Last night’s episode of The Assassination of Gianni Versace: American Crime Story, “Manhunt,” aired a scene where its lead character, Versace, is being treated for HIV in the late-1990s.
It was around the time when HIV-positive people saw drastic improvements in their health, thanks to antiretrovirals. Eventually, modern medication suppressed the virus to such low levels that it virtually became undetectable and untransmittable.
The scene created a stir in the HIV-positive community as well as the Versace family themselves. For years, the Versace family have denied that Gianni was HIV-positive.
In a 2006 interview with New York Magazine, his sister Donatella Versace (who would later run the company after his 1997 murder) said he had retreated from the public during 1994 and 1995 not because he was poz, but because he had ear cancer. However, he “was declared cured six months before he was murdered. We celebrated; we drink champagne and everything. Six months later, he was killed.”
Vanity Fair contributor Maureen Orth first reported about Versace’s HIV status after getting validation from Miami Beach detective Paul Scrimshaw, who’d seen Versace’s autopsy results.

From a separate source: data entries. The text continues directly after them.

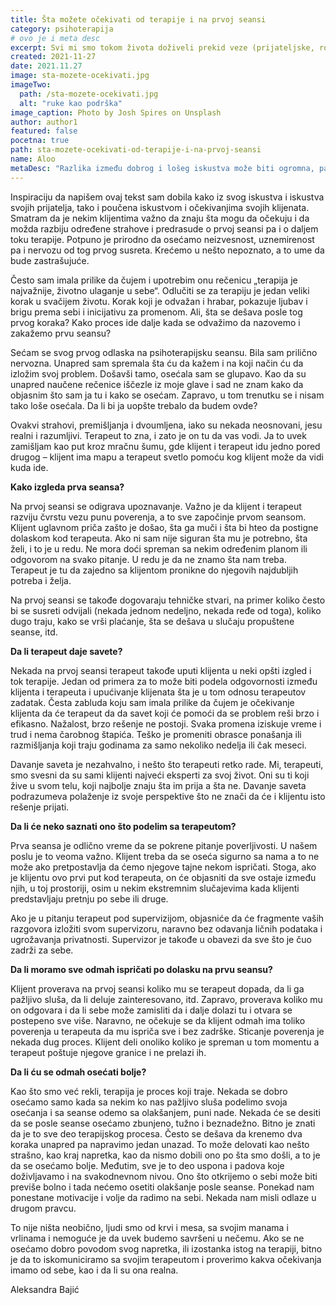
 ```yaml
---
title: Šta možete očekivati od terapije i na prvoj seansi
category: psihoterapija
# ovo je i meta desc
excerpt: Svi mi smo tokom života doživeli prekid veze (prijateljske, rodbinske, poslovne ili partnerske).
created: 2021-11-27
date: 2021.11.27
image: sta-mozete-ocekivati.jpg
imageTwo:
  path: /sta-mozete-ocekivati.jpg
  alt: "ruke kao podrška"
image_caption: Photo by Josh Spires on Unsplash
author: author1
featured: false
pocetna: true
path: sta-mozete-ocekivati-od-terapije-i-na-prvoj-seansi
name: Aloo
metaDesc: "Razlika između dobrog i lošeg iskustva može biti ogromna, pa je veoma važno znati šta možete očekivati na prvoj seansi."
---
```


Inspiraciju da napišem ovaj tekst sam dobila kako iz svog iskustva i iskustva svojih prijatelja, tako i poučena iskustvom i očekivanjima svojih klijenata. Smatram da je nekim klijentima važno da znaju šta mogu da očekuju i da možda razbiju određene strahove i predrasude o prvoj seansi pa i o daljem toku terapije. Potpuno je prirodno da osećamo neizvesnost, uznemirenost pa i nervozu od tog prvog susreta. Krećemo u nešto nepoznato, a to ume da bude zastrašujuće.

Često sam imala prilike da čujem i upotrebim onu rečenicu „terapija je najvažnije, životno ulaganje u sebe“. Odlučiti se za terapiju je jedan veliki korak u svačijem životu. Korak koji je odvažan i hrabar, pokazuje ljubav i brigu prema sebi i inicijativu za promenom. Ali, šta se dešava posle tog prvog koraka? Kako proces ide dalje kada se odvažimo da nazovemo i zakažemo prvu seansu?

Sećam se svog prvog odlaska na psihoterapijsku seansu. Bila sam prilično nervozna. Unapred sam spremala šta ću da kažem i na koji način ću da izložim svoj problem. Došavši tamo, osećala sam se glupavo. Kao da su unapred naučene rečenice iščezle iz moje glave i sad ne znam kako da objasnim što sam ja tu i kako se osećam. Zapravo, u tom trenutku se i nisam tako loše osećala. Da li bi ja uopšte trebalo da budem ovde?

Ovakvi strahovi, premišljanja i dvoumljena, iako su nekada neosnovani, jesu realni i razumljivi. Terapeut to zna, i zato je on tu da vas vodi. Ja to uvek zamišljam kao put kroz mračnu šumu, gde klijent i terapeut idu jedno pored drugog – klijent ima mapu a terapeut svetlo pomoću kog klijent može da vidi kuda ide.

**Kako izgleda prva seansa?**

Na prvoj seansi se odigrava upoznavanje. Važno je da klijent i terapeut razviju čvrstu vezu punu poverenja, a to sve započinje prvom seansom. Klijent uglavnom priča zašto je došao, šta ga muči i šta bi hteo da postigne dolaskom kod terapeuta. Ako ni sam nije siguran šta mu je potrebno, šta želi, i to je u redu. Ne mora doći spreman sa nekim određenim planom ili odgovorom na svako pitanje. U redu je da ne znamo šta nam treba. Terapeut je tu da zajedno sa klijentom pronikne do njegovih najdubljih potreba i želja.

Na prvoj seansi se takođe dogovaraju tehničke stvari, na primer koliko često bi se susreti odvijali (nekada jednom nedeljno, nekada ređe od toga), koliko dugo traju, kako se vrši plaćanje, šta se dešava u slučaju propuštene seanse, itd.

**Da li terapeut daje savete?**

Nekada na prvoj seansi terapeut takođe uputi klijenta u neki opšti izgled i tok terapije. Jedan od primera za to može biti podela odgovornosti između klijenta i terapeuta i upućivanje klijenata šta je u tom odnosu terapeutov zadatak. Česta zabluda koju sam imala prilike da čujem je očekivanje klijenta da će terapeut da da savet koji će pomoći da se problem reši brzo i efikasno. Nažalost, brzo rešenje ne postoji. Svaka promena iziskuje vreme i trud i nema čarobnog štapića. Teško je promeniti obrasce ponašanja ili razmišljanja koji traju godinama za samo nekoliko nedelja ili čak meseci.

Davanje saveta je nezahvalno, i nešto što terapeuti retko rade. Mi, terapeuti, smo svesni da su sami klijenti najveći eksperti za svoj život. Oni su ti koji žive u svom telu, koji najbolje znaju šta im prija a šta ne. Davanje saveta podrazumeva polaženje iz svoje perspektive što ne znači da će i klijentu isto rešenje prijati.

**Da li će neko saznati ono što podelim sa terapeutom?**

Prva seansa je odlično vreme da se pokrene pitanje poverljivosti. U našem poslu je to veoma važno. Klijent treba da se oseća sigurno sa nama a to ne može ako pretpostavlja da ćemo njegove tajne nekom ispričati. Stoga, ako je klijentu ovo prvi put kod terapeuta, on će objasniti da sve ostaje između njih, u toj prostoriji, osim u nekim ekstremnim slučajevima kada klijenti predstavljaju pretnju po sebe ili druge.

Ako je u pitanju terapeut pod supervizijom, objasniće da će fragmente vaših razgovora izložiti svom supervizoru, naravno bez odavanja ličnih podataka i ugrožavanja privatnosti. Supervizor je takođe u obavezi da sve što je čuo zadrži za sebe.

**Da li moramo sve odmah ispričati po dolasku na prvu seansu?**

Klijent proverava na prvoj seansi koliko mu se terapeut dopada, da li ga pažljivo sluša, da li deluje zainteresovano, itd. Zapravo, proverava koliko mu on odgovara i da li sebe može zamisliti da i dalje dolazi tu i otvara se postepeno sve više. Naravno, ne očekuje se da klijent odmah ima toliko poverenja u terapeuta da mu ispriča sve i bez zadrške. Sticanje poverenja je nekada dug proces. Klijent deli onoliko koliko je spreman u tom momentu a terapeut poštuje njegove granice i ne prelazi ih.

**Da li ću se odmah osećati bolje?**

Kao što smo već rekli, terapija je proces koji traje. Nekada se dobro osećamo samo kada sa nekim ko nas pažljivo sluša podelimo svoja osećanja i sa seanse odemo sa olakšanjem, puni nade. Nekada će se desiti da se posle seanse osećamo zbunjeno, tužno i beznadežno. Bitno je znati da je to sve deo terapijskog procesa. Često se dešava da krenemo dva koraka unapred pa napravimo jedan unazad. To može delovati kao nešto strašno, kao kraj napretka, kao da nismo dobili ono po šta smo došli, a to je da se osećamo bolje. Međutim, sve je to deo uspona i padova koje doživljavamo i na svakodnevnom nivou. Ono što otkrijemo o sebi može biti previše bolno i tada nećemo osetiti olakšanje posle seanse. Ponekad nam ponestane motivacije i volje da radimo na sebi. Nekada nam misli odlaze u drugom pravcu.

To nije ništa neobično, ljudi smo od krvi i mesa, sa svojim manama i vrlinama i nemoguće je da uvek budemo savršeni u nečemu. Ako se ne osećamo dobro povodom svog napretka, ili izostanka istog na terapiji, bitno je da to iskomuniciramo sa svojim terapeutom i proverimo kakva očekivanja imamo od sebe, kao i da li su ona realna.

Aleksandra Bajić
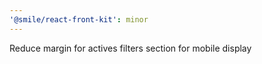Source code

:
 ```yaml
---
'@smile/react-front-kit': minor
---
```


Reduce margin for actives filters section for mobile display
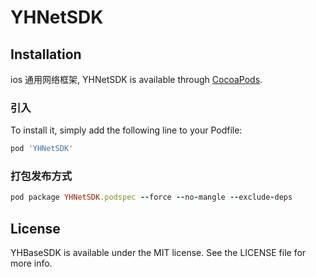 # YHNetSDK


## Installation

ios 通用网络框架, YHNetSDK is available through [CocoaPods](https://cocoapods.org). 

### 引入
To install it, simply add the following line to your Podfile:

```ruby
pod 'YHNetSDK'
```

### 打包发布方式

```ruby
pod package YHNetSDK.podspec --force --no-mangle --exclude-deps
```

## License

YHBaseSDK is available under the MIT license. See the LICENSE file for more info.
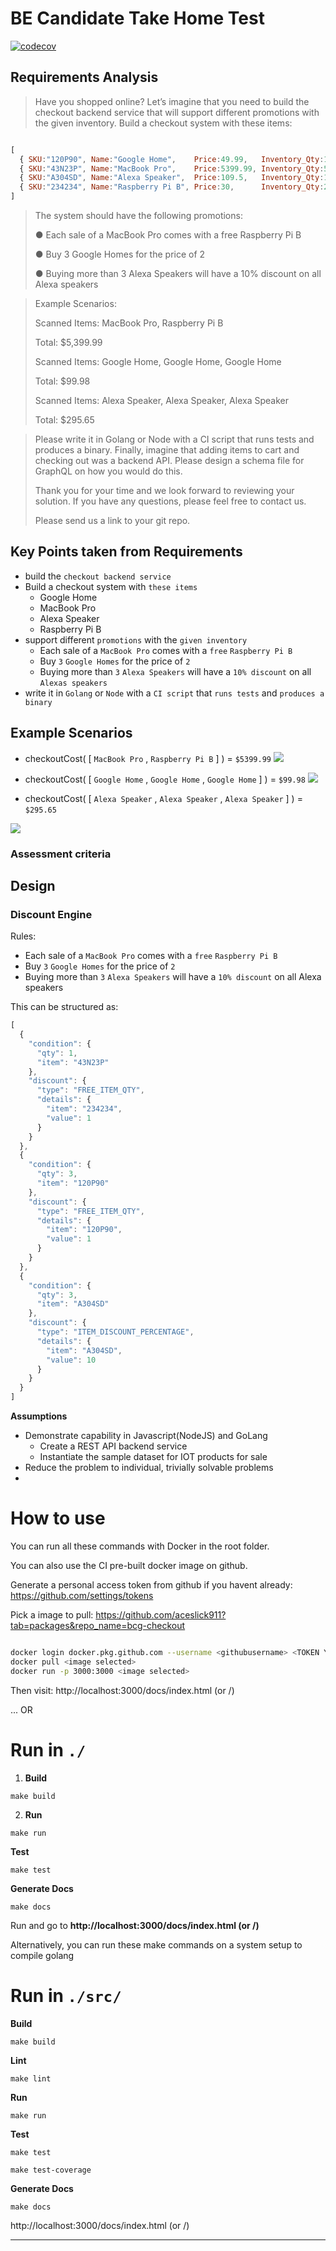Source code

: # BE Candidate Take Home Test

[![codecov](https://codecov.io/gh/aceslick911/bcg-checkout/branch/main/graph/badge.svg?token=BR8YT7AM47)](https://codecov.io/gh/aceslick911/bcg-checkout)

## Requirements Analysis
> Have you shopped online? Let’s imagine that you need to build the checkout backend service that will support different promotions with the given inventory.
Build a checkout system with these items:

```javascript

[
  { SKU:"120P90", Name:"Google Home",    Price:49.99,   Inventory_Qty:10 },
  { SKU:"43N23P", Name:"MacBook Pro",    Price:5399.99, Inventory_Qty:5 },
  { SKU:"A304SD", Name:"Alexa Speaker",  Price:109.5,   Inventory_Qty:10 },
  { SKU:"234234", Name:"Raspberry Pi B", Price:30,      Inventory_Qty:2 },
]

```

>The system should have the following promotions:
>
> ● Each sale of a MacBook Pro comes with a free Raspberry Pi B
>
> ● Buy 3 Google Homes for the price of 2
>
> ● Buying more than 3 Alexa Speakers will have a 10% discount on all Alexa speakers
>

> Example Scenarios:
>
> Scanned Items: MacBook Pro, Raspberry Pi B
>
> Total: $5,399.99
>
> Scanned Items: Google Home, Google Home, Google Home
>
> Total: $99.98
>
> Scanned Items: Alexa Speaker, Alexa Speaker, Alexa Speaker
>
> Total: $295.65
>

> Please write it in Golang or Node with a CI script that runs tests and produces a binary.
> Finally, imagine that adding items to cart and checking out was a backend API. Please design a schema file for GraphQL on how you would do this.
> 
> Thank you for your time and we look forward to reviewing your solution. If you have any questions, please feel free to contact us. 
> 
> Please send us a link to your git repo.

## Key Points taken from Requirements
 - build the `checkout backend service`
 - Build a checkout system with `these items`
   - Google Home
   - MacBook Pro 
   - Alexa Speaker
   - Raspberry Pi B
 - support different `promotions` with the `given inventory`
   - Each sale of a `MacBook Pro` comes with a `free` `Raspberry Pi B`
   - Buy `3` `Google Homes` for the price of `2`
   - Buying more than `3` `Alexa Speakers` will have a `10% discount` on all `Alexas speakers`
 - write it in `Golang` or `Node` with a `CI script` that `runs tests` and `produces a binary`
## Example Scenarios
- checkoutCost( [ `MacBook Pro` , `Raspberry Pi B` ] ) = `$5399.99`
![](2021-06-11-13-59-45.png)

<!-- $$\begin{matrix}
 \sum(\mathrm{cost}(items)) & = & \$5399.99 + \$30 & (1a) \\
 & = & \$5429.99 & \\  \\
\mathrm{discounts}(items) & = & \$30  & (1b) \\ \\
 \sum(\mathrm{afterDiscounts}(items)) & = & \$5429.99 - \$30 & (1c) \\
 & = & \$5399.99 & \\  \\
\end{matrix}$$ -->

- checkoutCost( [ `Google Home` , `Google Home` , `Google Home` ] ) = `$99.98`
![](2021-06-11-14-00-09.png)
<!-- $$\begin{matrix}
 \sum(\mathrm{cost}(items)) & = & \$49.99+ \$49.99+ \$49.99 & (2a) \\
 & = & \$149.97 & \\  \\
\mathrm{discounts}(items) & = & \$49.99  & (2b) \\ \\
 \sum(\mathrm{afterDiscounts}(items)) & = & \$149.97 - \$49.99 & (2c) \\
 & = & \$99.98 & \\  \\
\end{matrix}$$ -->

   - checkoutCost( [ `Alexa Speaker` , `Alexa Speaker` , `Alexa Speaker` ] ) = `$295.65`

![](2021-06-11-14-00-23.png)
<!-- $$\begin{matrix}
 \sum(\mathrm{cost}(items)) & = & \$109.5 +\$109.5 +\$109.5 & (3a) \\
 & = & \$328.5 & \\  \\
\mathrm{discounts}(items) & = & \frac{10\% \times \$328.5}{100\%}    & (3b) \\ 
   & = & \$32.85   \\ \\
 \sum(\mathrm{afterDiscounts}(items)) & = & \$328.5 - \$32.85 & (3c) \\
 & = & \$295.65 & \\  \\
\end{matrix}$$ -->


### Assessment criteria

## Design

### Discount Engine

Rules:
  - Each sale of a `MacBook Pro` comes with a `free` `Raspberry Pi B`
  - Buy `3` `Google Homes` for the price of `2`
  - Buying more than `3` `Alexa Speakers` will have a `10% discount` on all Alexa speakers

This can be structured as:
```javascript
[
  {
    "condition": {
      "qty": 1,
      "item": "43N23P"
    },
    "discount": {
      "type": "FREE_ITEM_QTY",
      "details": {
        "item": "234234",
        "value": 1
      }
    }
  },
  {
    "condition": {
      "qty": 3,
      "item": "120P90"
    },
    "discount": {
      "type": "FREE_ITEM_QTY",
      "details": {
        "item": "120P90",
        "value": 1
      }
    }
  },
  {
    "condition": {
      "qty": 3,
      "item": "A304SD"
    },
    "discount": {
      "type": "ITEM_DISCOUNT_PERCENTAGE",
      "details": {
        "item": "A304SD",
        "value": 10
      }
    }
  }
]
```


**Assumptions**
 - Demonstrate capability in Javascript(NodeJS) and GoLang
   - Create a REST API backend service
   - Instantiate the sample dataset for IOT products for sale
 - Reduce the problem to individual, trivially solvable problems
 - 


# How to use

You can run all these commands with Docker in the root folder.

You can also use the CI pre-built docker image on github.

Generate a personal access token from github if you havent already:
https://github.com/settings/tokens

Pick a image to pull:
https://github.com/aceslick911?tab=packages&repo_name=bcg-checkout

```sh

docker login docker.pkg.github.com --username <githubusername> <TOKEN YOU GENERATED>
docker pull <image selected>
docker run -p 3000:3000 <image selected>

```

Then visit:
http://localhost:3000/docs/index.html (or /)

... OR

# Run in `./`

1. **Build**

```shell script
make build
```

2. **Run**

```shell script
make run 
```

**Test**

```shell script
make test
```

**Generate Docs**

```shell script
make docs
```

Run and go to **http://localhost:3000/docs/index.html (or /)**

Alternatively, you can run these make commands on a system setup to compile golang
# Run in `./src/`

**Build**

```shell 
make build
```

**Lint**

```shell 
make lint
```

**Run**

```shell 
make run 
```

**Test**

```shell 
make test
```
```shell 
make test-coverage
```

**Generate Docs**

```shell 
make docs
```

http://localhost:3000/docs/index.html (or /)

_______

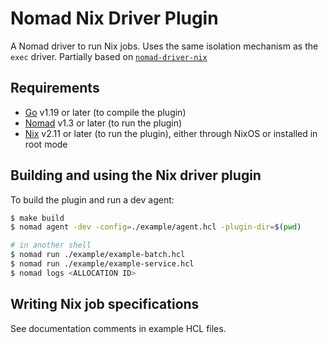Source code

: Nomad Nix Driver Plugin
==========

A Nomad driver to run Nix jobs.
Uses the same isolation mechanism as the `exec` driver.
Partially based on [`nomad-driver-nix`](https://github.com/input-output-hk/nomad-driver-nix)

Requirements
-------------------

- [Go](https://golang.org/doc/install) v1.19 or later (to compile the plugin)
- [Nomad](https://www.nomadproject.io/downloads.html) v1.3 or later (to run the plugin)
- [Nix](https://nixos.org/download.html) v2.11 or later (to run the plugin), either through NixOS or installed in root mode

Building and using the Nix driver plugin
-------------------

To build the plugin and run a dev agent:

```sh
$ make build
$ nomad agent -dev -config=./example/agent.hcl -plugin-dir=$(pwd)

# in another shell
$ nomad run ./example/example-batch.hcl
$ nomad run ./example/example-service.hcl
$ nomad logs <ALLOCATION ID>
```

Writing Nix job specifications
-------------------

See documentation comments in example HCL files.
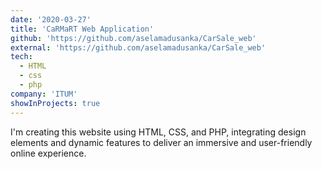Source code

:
 ```yaml
---
date: '2020-03-27'
title: 'CaRMaRT Web Application'
github: 'https://github.com/aselamadusanka/CarSale_web'
external: 'https://github.com/aselamadusanka/CarSale_web'
tech:
  - HTML
  - css
  - php
company: 'ITUM'
showInProjects: true
---
```


I'm creating this website using HTML, CSS, and PHP, integrating design elements and dynamic features to deliver an immersive and user-friendly online experience.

Orth later wrote about her investigation of Versace’s murder in her book Vulgar Favors: Andrew Cunanan, Gianni Versace, and the Largest Failed Manhunt in U.S. History, which the FX series is based on.
The show’s creator Ryan Murphy defended the HIV storyline on Vanity Fair’s podcast Still Watching: Versace, adding that the Versace family criticized producers for including it: “I think it’s moving and powerful, and I don’t think there should be any shame associated with HIV,” he said.
Actor Max Greenfield, who plays a character name Ronnie in the "Manhunt" episode, a long-term survivor of the AIDS crisis, added, “I don’t think it should ever be something that’s looked on in a negative way at all.”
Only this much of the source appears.